Manchmal lohnt es sich, bei Problemen den obersten Chef anzusprechen. Das hat auch die Berliner Rollstuhlfahrerin Ursula Lehmann erlebt. Sie hatte sich häufig darüber beschwert, dass auf vielen Bahnhöfen die Aufzüge defekt sind und Reparaturen oft lange auf sich warten lassen.

Doch die Kritik blieb wirkungslos. Das änderte sich erst, nachdem die Frau Bahn-Chef Rüdiger Grube bei einer Diskussion mit Fahrgästen auf das Problem aufmerksam gemacht hatte. „Siehe da – nach zwei Wochen hatte ich einen Termin“, erzählte Lehmann, die im Spontanzusammenschluss „Mobilität für Behinderte“ für einen barrierefreien Nahverkehr in Berlin streitet. Inzwischen hat die Bahn ein Konzept zur schnelleren Behebung von Aufzugstörungen vorgelegt.

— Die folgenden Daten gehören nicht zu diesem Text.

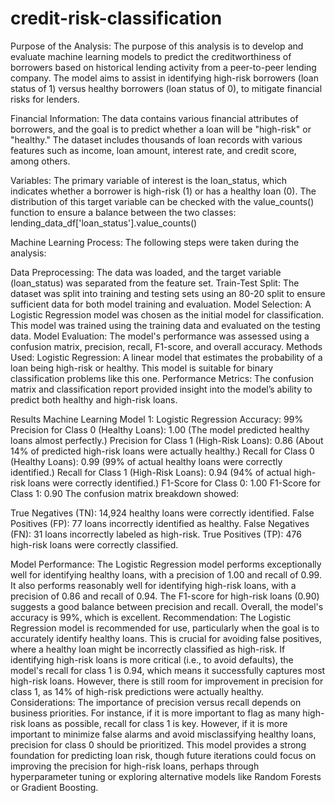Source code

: # credit-risk-classification

Purpose of the Analysis:
The purpose of this analysis is to develop and evaluate machine learning models to predict the creditworthiness of borrowers based on historical lending activity from a peer-to-peer lending company. The model aims to assist in identifying high-risk borrowers (loan status of 1) versus healthy borrowers (loan status of 0), to mitigate financial risks for lenders.

Financial Information:
The data contains various financial attributes of borrowers, and the goal is to predict whether a loan will be "high-risk" or "healthy." The dataset includes thousands of loan records with various features such as income, loan amount, interest rate, and credit score, among others.

Variables:
The primary variable of interest is the loan_status, which indicates whether a borrower is high-risk (1) or has a healthy loan (0). The distribution of this target variable can be checked with the value_counts() function to ensure a balance between the two classes:
lending_data_df['loan_status'].value_counts()

Machine Learning Process:
The following steps were taken during the analysis:

Data Preprocessing: The data was loaded, and the target variable (loan_status) was separated from the feature set.
Train-Test Split: The dataset was split into training and testing sets using an 80-20 split to ensure sufficient data for both model training and evaluation.
Model Selection: A Logistic Regression model was chosen as the initial model for classification. This model was trained using the training data and evaluated on the testing data.
Model Evaluation: The model's performance was assessed using a confusion matrix, precision, recall, F1-score, and overall accuracy.
Methods Used:
Logistic Regression: A linear model that estimates the probability of a loan being high-risk or healthy. This model is suitable for binary classification problems like this one.
Performance Metrics: The confusion matrix and classification report provided insight into the model’s ability to predict both healthy and high-risk loans.

Results
Machine Learning Model 1: Logistic Regression
Accuracy: 99%
Precision for Class 0 (Healthy Loans): 1.00 (The model predicted healthy loans almost perfectly.)
Precision for Class 1 (High-Risk Loans): 0.86 (About 14% of predicted high-risk loans were actually healthy.)
Recall for Class 0 (Healthy Loans): 0.99 (99% of actual healthy loans were correctly identified.)
Recall for Class 1 (High-Risk Loans): 0.94 (94% of actual high-risk loans were correctly identified.)
F1-Score for Class 0: 1.00
F1-Score for Class 1: 0.90
The confusion matrix breakdown showed:

True Negatives (TN): 14,924 healthy loans were correctly identified.
False Positives (FP): 77 loans incorrectly identified as healthy.
False Negatives (FN): 31 loans incorrectly labeled as high-risk.
True Positives (TP): 476 high-risk loans were correctly classified.

Model Performance:
The Logistic Regression model performs exceptionally well for identifying healthy loans, with a precision of 1.00 and recall of 0.99.
It also performs reasonably well for identifying high-risk loans, with a precision of 0.86 and recall of 0.94. The F1-score for high-risk loans (0.90) suggests a good balance between precision and recall.
Overall, the model's accuracy is 99%, which is excellent.
Recommendation:
The Logistic Regression model is recommended for use, particularly when the goal is to accurately identify healthy loans. This is crucial for avoiding false positives, where a healthy loan might be incorrectly classified as high-risk.
If identifying high-risk loans is more critical (i.e., to avoid defaults), the model's recall for class 1 is 0.94, which means it successfully captures most high-risk loans. However, there is still room for improvement in precision for class 1, as 14% of high-risk predictions were actually healthy.
Considerations:
The importance of precision versus recall depends on business priorities. For instance, if it is more important to flag as many high-risk loans as possible, recall for class 1 is key. However, if it is more important to minimize false alarms and avoid misclassifying healthy loans, precision for class 0 should be prioritized.
This model provides a strong foundation for predicting loan risk, though future iterations could focus on improving the precision for high-risk loans, perhaps through hyperparameter tuning or exploring alternative models like Random Forests or Gradient Boosting.

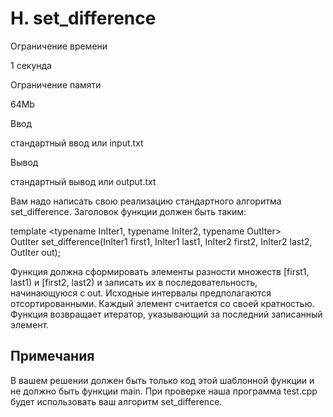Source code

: H. set\_difference
==================

Ограничение времени

1 секунда

Ограничение памяти

64Mb

Ввод

стандартный ввод или input.txt

Вывод

стандартный вывод или output.txt

Вам надо написать свою реализацию стандартного алгоритма set\_difference. Заголовок функции должен быть таким:

template <typename InIter1, typename InIter2, typename OutIter>  
OutIter set\_difference(InIter1 first1, InIter1 last1, InIter2 first2, InIter2 last2, OutIter out);

Функция должна сформировать элементы разности множеств \[first1, last1) и \[first2, last2) и записать их в последовательность, начинающуюся с out. Исходные интервалы предполагаются отсортированными. Каждый элемент считается со своей кратностью. Функция возвращает итератор, указывающий за последний записанный элемент.

Примечания
----------

В вашем решении должен быть только код этой шаблонной функции и не должно быть функции main. При проверке наша программа test.cpp будет использовать ваш алгоритм set\_difference.
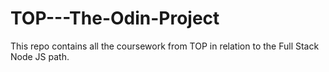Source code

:# TOP---The-Odin-Project
This repo contains all the coursework from TOP in relation to the Full Stack Node JS path.
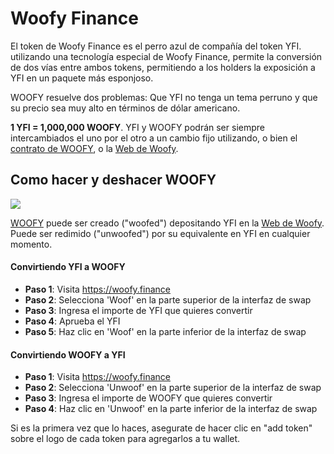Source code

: # Woofy Finance

El token de Woofy Finance es el perro azul de compañía del token YFI. utilizando una tecnología especial de Woofy Finance, permite la conversión de dos vías entre ambos tokens, permitiendo a los holders la exposición a YFI en un paquete más esponjoso.

WOOFY resuelve dos problemas: Que YFI no tenga un tema perruno y que su precio sea muy alto en términos de dólar americano.

**1 YFI = 1,000,000 WOOFY**. YFI y WOOFY podrán ser siempre intercambiados el uno por el otro a un cambio fijo utilizando, o bien el [contrato de WOOFY](https://etherscan.io/address/0xd0660cd418a64a1d44e9214ad8e459324d8157f1#code), o la [Web de Woofy](https://woofy.finance/).

## Como hacer y deshacer WOOFY

![](https://i.imgur.com/HqfCYZX.png)

[WOOFY](https://etherscan.io/address/0xd0660cd418a64a1d44e9214ad8e459324d8157f1) puede ser creado ("woofed") depositando YFI en la [Web de Woofy](https://woofy.finance/). Puede ser redimido ("unwoofed") por su equivalente en YFI en cualquier momento.

#### Convirtiendo YFI a WOOFY

- **Paso 1**: Visita https://woofy.finance
- **Paso 2**: Selecciona 'Woof' en la parte superior de la interfaz de swap
- **Paso 3**: Ingresa el importe de YFI que quieres convertir
- **Paso 4**: Aprueba el YFI
- **Paso 5**: Haz clic en 'Woof' en la parte inferior de la interfaz de swap

#### Convirtiendo WOOFY a YFI

- **Paso 1**: Visita https://woofy.finance
- **Paso 2**: Selecciona 'Unwoof' en la parte superior de la interfaz de swap
- **Paso 3**: Ingresa el importe de WOOFY que quieres convertir 
- **Paso 4**: Haz clic en 'Unwoof' en la parte inferior de la interfaz de swap

Si es la primera vez que lo haces, asegurate de hacer clic en "add token" sobre el logo de cada token para agregarlos a tu wallet.
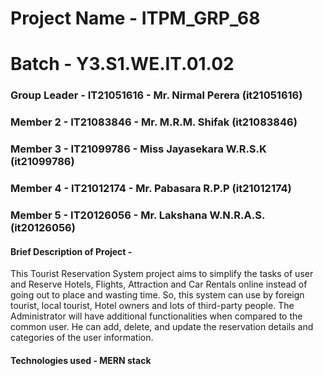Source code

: # Project Name - ITPM_GRP_68
# Batch - Y3.S1.WE.IT.01.02
### Group Leader - IT21051616 - Mr. Nirmal Perera (it21051616)
### Member 2 - IT21083846 - Mr. M.R.M. Shifak (it21083846)
### Member 3 - IT21099786 - Miss Jayasekara W.R.S.K (it21099786)
### Member 4 - IT21012174 - Mr. Pabasara R.P.P (it21012174)
### Member 5 - IT20126056 - Mr. Lakshana W.N.R.A.S. (it20126056)  
#### Brief Description of Project -
This Tourist Reservation System project aims to simplify the tasks of user and Reserve Hotels, Flights, Attraction and Car Rentals online instead of going out to place and wasting time. So, this system can use by foreign tourist, local tourist, Hotel owners and lots of third-party people. The Administrator will have additional functionalities when compared to the common user. He can add, delete, and update the reservation details and categories of the user information.
#### Technologies used - MERN stack
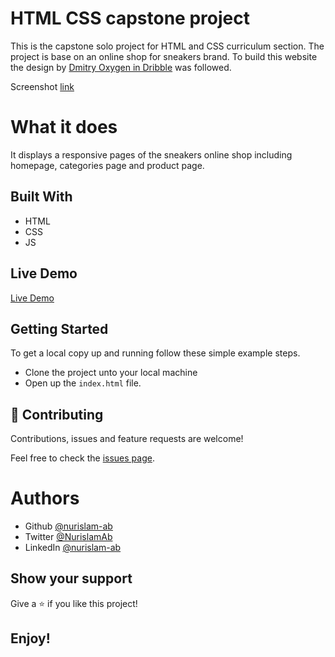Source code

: # HTML CSS capstone project
This is the capstone solo project for HTML and CSS curriculum section. The project is base on an online shop for sneakers brand. To build this website the design by [Dmitry Oxygen in Dribble](https://www.behance.net/gallery/80392909/AXEL-ARIGATO-Website) was followed.

Screenshot [link](https://github.com/nurislam-ab/capstone_project_html_css/blob/development/screenshot.jpg)
			

# What it does

It displays a responsive pages of the sneakers online shop including homepage, categories page and product page.

## Built With

- HTML
- CSS
- JS

## Live Demo

[Live Demo](https://raw.githack.com/nurislam-ab/capstone_project_html_css/layout-development/index.html)

## Getting Started

To get a local copy up and running follow these simple example steps.
- Clone the project unto your local machine
- Open up the `index.html` file.

## 🤝 Contributing

Contributions, issues and feature requests are welcome!

Feel free to check the [issues page](https://github.com/nurislam-ab/capstone_project_html_css/issues).

# Authors

* Github [@nurislam-ab](https://github.com/nurislam-ab)
* Twitter [@NurislamAb](https://twitter.com/NurislamAb)
* LinkedIn [@nurislam-ab](https://www.linkedin.com/in/nurislam-ab/)

## Show your support

Give a ⭐️ if you like this project!

## Enjoy!

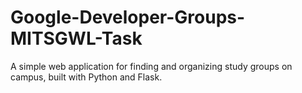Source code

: # Google-Developer-Groups-MITSGWL-Task
A simple web application for finding and organizing study groups on campus, built with Python and Flask.
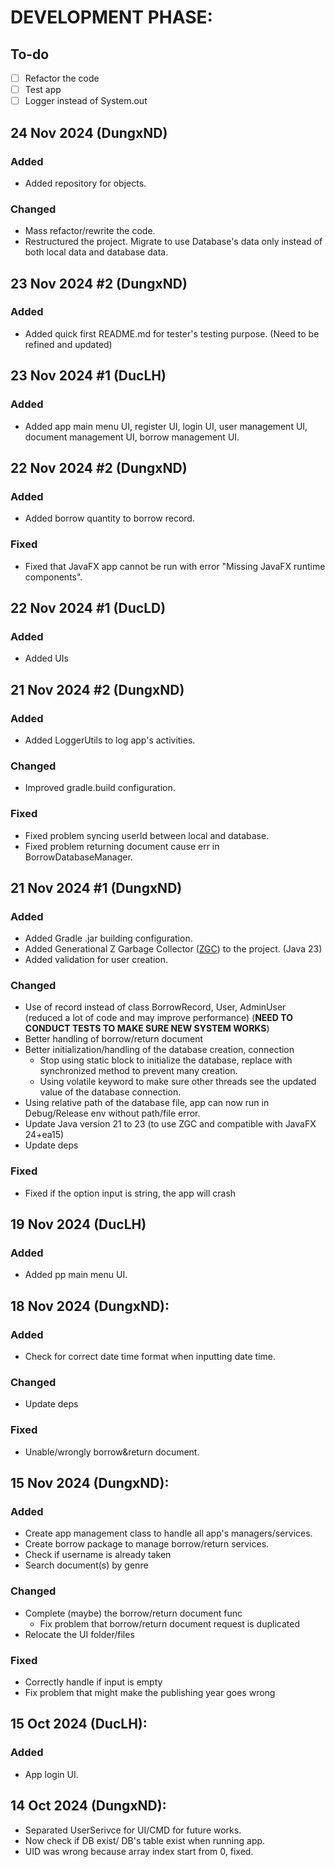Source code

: # DEVELOPMENT PHASE:

## To-do
- [ ] Refactor the code
- [ ] Test app
- [ ] Logger instead of System.out

## 24 Nov 2024 (DungxND)

### Added

- Added repository for objects.

### Changed

- Mass refactor/rewrite the code.
- Restructured the project. Migrate to use Database's data only instead of both local data and database data.

## 23 Nov 2024 #2 (DungxND)

### Added

- Added quick first README.md for tester's testing purpose. (Need to be refined and updated)

## 23 Nov 2024 #1 (DucLH)

### Added

- Added app main menu UI, register UI, login UI, user management UI, document management UI, borrow management UI.

## 22 Nov 2024 #2 (DungxND)

### Added

- Added borrow quantity to borrow record.

### Fixed

- Fixed that JavaFX app cannot be run with error "Missing JavaFX runtime components".

## 22 Nov 2024 #1 (DucLD)

### Added

- Added UIs 

## 21 Nov 2024 #2 (DungxND)

### Added

- Added LoggerUtils to log app's activities.

### Changed

- Improved gradle.build configuration.

### Fixed

- Fixed problem syncing userId between local and database.
- Fixed problem returning document cause err in BorrowDatabaseManager.

## 21 Nov 2024 #1 (DungxND)

### Added

- Added Gradle .jar building configuration.
- Added Generational Z Garbage Collector ([ZGC](https://docs.oracle.com/en/java/javase/23/gctuning/z-garbage-collector.html)) to the project. (Java 23)
- Added validation for user creation.

### Changed

- Use of record instead of class BorrowRecord, User, AdminUser (reduced a lot of code and may improve performance) (**NEED TO CONDUCT TESTS TO MAKE SURE NEW SYSTEM WORKS**)
- Better handling of borrow/return document
- Better initialization/handling of the database creation, connection
  - Stop using static block to initialize the database, replace with synchronized method to prevent many creation.
  - Using volatile keyword to make sure other threads see the updated value of the database connection.
- Using relative path of the database file, app can now run in Debug/Release env without path/file error.
- Update Java version 21 to 23 (to use ZGC and compatible with JavaFX 24+ea15)
- Update deps

### Fixed

- Fixed if the option input is string, the app will crash

## 19 Nov 2024 (DucLH)

### Added

- Added pp main menu UI.

## 18 Nov 2024 (DungxND):

### Added

- Check for correct date time format when inputting date time.

### Changed

- Update deps

### Fixed

- Unable/wrongly borrow&return document.
 

## 15 Nov 2024 (DungxND):

### Added

- Create app management class to handle all app's managers/services.
- Create borrow package to manage borrow/return services.
- Check if username is already taken
- Search document(s) by genre

### Changed

- Complete (maybe) the borrow/return document func
    - Fix problem that borrow/return document request is duplicated
- Relocate the UI folder/files

### Fixed

- Correctly handle if input is empty
- Fix problem that might make the publishing year goes wrong

## 15 Oct 2024 (DucLH):

### Added

- App login UI.

## 14 Oct 2024 (DungxND):


- Separated UserSerivce for UI/CMD for future works.
- Now check if DB exist/ DB's table exist when running app.
- UID was wrong because array index start from 0, fixed.
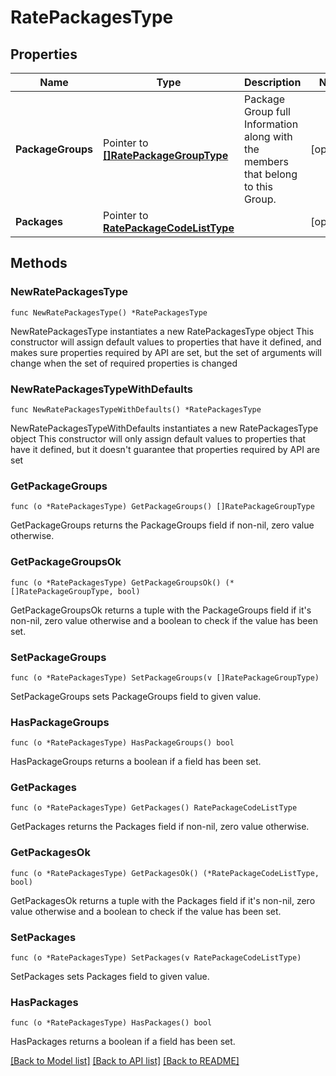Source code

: # RatePackagesType

## Properties

Name | Type | Description | Notes
------------ | ------------- | ------------- | -------------
**PackageGroups** | Pointer to [**[]RatePackageGroupType**](RatePackageGroupType.md) | Package Group full Information along with the members that belong to this Group. | [optional] 
**Packages** | Pointer to [**RatePackageCodeListType**](RatePackageCodeListType.md) |  | [optional] 

## Methods

### NewRatePackagesType

`func NewRatePackagesType() *RatePackagesType`

NewRatePackagesType instantiates a new RatePackagesType object
This constructor will assign default values to properties that have it defined,
and makes sure properties required by API are set, but the set of arguments
will change when the set of required properties is changed

### NewRatePackagesTypeWithDefaults

`func NewRatePackagesTypeWithDefaults() *RatePackagesType`

NewRatePackagesTypeWithDefaults instantiates a new RatePackagesType object
This constructor will only assign default values to properties that have it defined,
but it doesn't guarantee that properties required by API are set

### GetPackageGroups

`func (o *RatePackagesType) GetPackageGroups() []RatePackageGroupType`

GetPackageGroups returns the PackageGroups field if non-nil, zero value otherwise.

### GetPackageGroupsOk

`func (o *RatePackagesType) GetPackageGroupsOk() (*[]RatePackageGroupType, bool)`

GetPackageGroupsOk returns a tuple with the PackageGroups field if it's non-nil, zero value otherwise
and a boolean to check if the value has been set.

### SetPackageGroups

`func (o *RatePackagesType) SetPackageGroups(v []RatePackageGroupType)`

SetPackageGroups sets PackageGroups field to given value.

### HasPackageGroups

`func (o *RatePackagesType) HasPackageGroups() bool`

HasPackageGroups returns a boolean if a field has been set.

### GetPackages

`func (o *RatePackagesType) GetPackages() RatePackageCodeListType`

GetPackages returns the Packages field if non-nil, zero value otherwise.

### GetPackagesOk

`func (o *RatePackagesType) GetPackagesOk() (*RatePackageCodeListType, bool)`

GetPackagesOk returns a tuple with the Packages field if it's non-nil, zero value otherwise
and a boolean to check if the value has been set.

### SetPackages

`func (o *RatePackagesType) SetPackages(v RatePackageCodeListType)`

SetPackages sets Packages field to given value.

### HasPackages

`func (o *RatePackagesType) HasPackages() bool`

HasPackages returns a boolean if a field has been set.


[[Back to Model list]](../README.md#documentation-for-models) [[Back to API list]](../README.md#documentation-for-api-endpoints) [[Back to README]](../README.md)


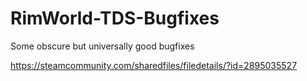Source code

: # RimWorld-TDS-Bugfixes
Some obscure but universally good bugfixes

https://steamcommunity.com/sharedfiles/filedetails/?id=2895035527
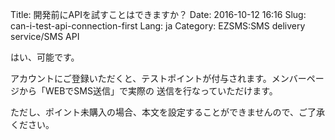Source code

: Title: 開発前にAPIを試すことはできますか？
Date: 2016-10-12 16:16
Slug: can-i-test-api-connection-first
Lang: ja
Category: EZSMS:SMS delivery service/SMS API

はい、可能です。

アカウントにご登録いただくと、テストポイントが付与されます。メンバーページから「WEBでSMS送信」で実際の 送信を行なっていただけます。

ただし、ポイント未購入の場合、本文を設定することができませんので、ご了承ください。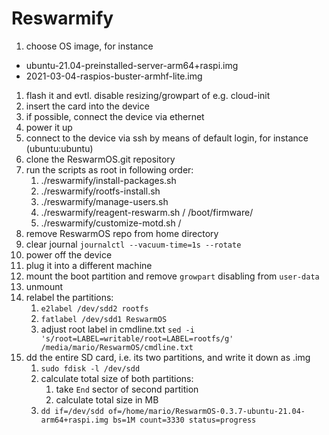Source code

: 
# Reswarmify

1. choose OS image, for instance
  - ubuntu-21.04-preinstalled-server-arm64+raspi.img
  - 2021-03-04-raspios-buster-armhf-lite.img
1. flash it and evtl. disable resizing/growpart of e.g. cloud-init
1. insert the card into the device
1. if possible, connect the device via ethernet
1. power it up
1. connect to the device via ssh by means of default login, for instance (ubuntu:ubuntu)
1. clone the ReswarmOS.git repository
1. run the scripts as root in following order:
   1. ./reswarmify/install-packages.sh 
   1. ./reswarmify/rootfs-install.sh <rootfsmntpnt>
   1. ./reswarmify/manage-users.sh <rootfsmntpnt>
   1. ./reswarmify/reagent-reswarm.sh / /boot/firmware/
   1. ./reswarmify/customize-motd.sh /
1. remove ReswarmOS repo from home directory
1. clear journal `journalctl --vacuum-time=1s --rotate`
1. power off the device
1. plug it into a different machine
1. mount the boot partition and remove `growpart` disabling from `user-data`
1. unmount
1. relabel the partitions:
   1. `e2label /dev/sdd2 rootfs`
   1. `fatlabel /dev/sdd1 ReswarmOS`
   1. adjust root label in cmdline.txt
     `sed -i 's/root=LABEL=writable/root=LABEL=rootfs/g' /media/mario/ReswarmOS/cmdline.txt`
1. dd the entire SD card, i.e. its two partitions, and write it down as .img
   1. `sudo fdisk -l /dev/sdd`
   1. calculate total size of both partitions:
      1. take `End` sector of second partition
      1. calculate total size in MB
   1. `dd if=/dev/sdd of=/home/mario/ReswarmOS-0.3.7-ubuntu-21.04-arm64+raspi.img bs=1M count=3330 status=progress`


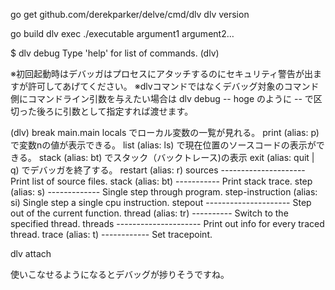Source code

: go get github.com/derekparker/delve/cmd/dlv
dlv version

go build
dlv exec ./executable argument1 argument2…


$ dlv debug
Type 'help' for list of commands.
(dlv)

※初回起動時はデバッガはプロセスにアタッチするのにセキュリティ警告が出ますが許可してあげてください。
※dlvコマンドではなくデバッグ対象のコマンド側にコマンドライン引数を与えたい場合は dlv debug -- hoge のように -- で区切った後ろに引数として指定すれば渡せます。

(dlv) break main.main
locals でローカル変数の一覧が見れる。
print (alias: p) で変数nの値が表示できる。
list (alias: ls) で現在位置のソースコードの表示ができる。
stack (alias: bt) でスタック（バックトレース)の表示
exit (alias: quit | q) でデバッガを終了する。
restart (alias: r)
sources --------------------- Print list of source files.
stack (alias: bt) ----------- Print stack trace.
step (alias: s) ------------- Single step through program.
step-instruction (alias: si)  Single step a single cpu instruction.
stepout --------------------- Step out of the current function.
thread (alias: tr) ---------- Switch to the specified thread.
threads --------------------- Print out info for every traced thread.
trace (alias: t) ------------ Set tracepoint.

dlv attach <pid>

使いこなせるようになるとデバッグが捗りそうですね。
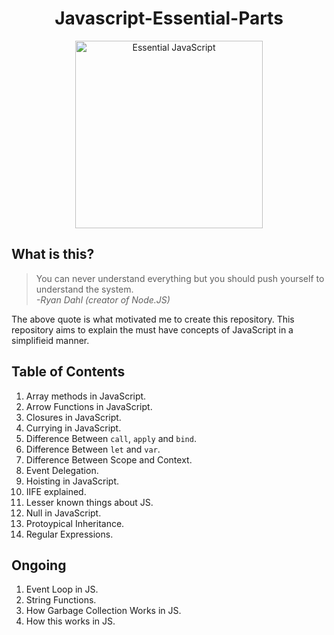 <h1 align="center"> Javascript-Essential-Parts </h1>

<div align="center">
    <img src="https://github.com/Shwetabh1/Javascript-Essential-Parts/blob/master/Essential_JS.png" alt="Essential JavaScript" width="300" height="300"/>
  <br>
</div>


## What is this?
> You can never understand everything but you should push yourself to understand the system.<br/>
> *-Ryan Dahl (creator of Node.JS)*

The above quote is what motivated me to create this repository. This repository aims to explain the must have concepts of JavaScript in a simplifieid manner.

## Table of Contents
1. Array methods in JavaScript.
1. Arrow Functions in JavaScript.
1. Closures in JavaScript.
1. Currying in JavaScript.
1. Difference Between `call`, `apply` and `bind`.
1. Difference Between `let` and `var`.
1. Difference Between Scope and Context.
1. Event Delegation.
1. Hoisting in JavaScript.
1. IIFE explained.
1. Lesser known things about JS.
1. Null in JavaScript.
1. Protoypical Inheritance.
1. Regular Expressions.

## Ongoing
1. Event Loop in JS. 
1. String Functions.
1. How Garbage Collection Works in JS.
1. How this works in JS.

Es ist ein Plan, den Ursula Lehmann, die sonst sehr kritisch ist, gut findet. Sie sei „hoffnungsvoll“, dass er funktioniert, sagte sie. Das Konzept, das der Berliner Zeitung vorliegt, stammt vom Bahnhofsmanagement Berlin. Ein Qualitätslenkungskreis habe überprüft, ob das bisherige Vorgehen ausreicht, heißt es darin. Offenbar nicht – denn als Ergebnis werden nun „weitere, kurzfristig wirksame Maßnahmen umgesetzt“, so der oberste Berliner Bahnhofsmanager Patrick Malter.

Das Ziel lautet: Störungen an Aufzügen und Rolltreppen sollen schneller als bisher behoben werden. Bei Ausfällen im Stadtzentrum lautet die Vorgabe, dass in der Regel innerhalb von einer Stunde reagiert wird. Rolltreppen, bei denen mutwillig der Notabschaltknopf gedrückt wurde, sollen schneller wieder in Fahrt kommen. Dazu werde zusätzliches Servicepersonal geschult, das diese Anlagen in Gang setzen darf.

Bald 243 Fahrstühle bei der BVG

Vorgesehen ist auch, dass in Berlin ein Ersatzteillager eingerichtet wird, damit Standardkomponenten bei Ausfällen schneller zur Hand sind. Und sobald die DB-Computerleute dies freigegeben haben, sollen Ausfälle in den stark frequentierten Stationen Alexanderplatz und Friedrichstraße in den technischen Betriebszentralen automatisch gemeldet werden – damit zügiger reagiert werden kann.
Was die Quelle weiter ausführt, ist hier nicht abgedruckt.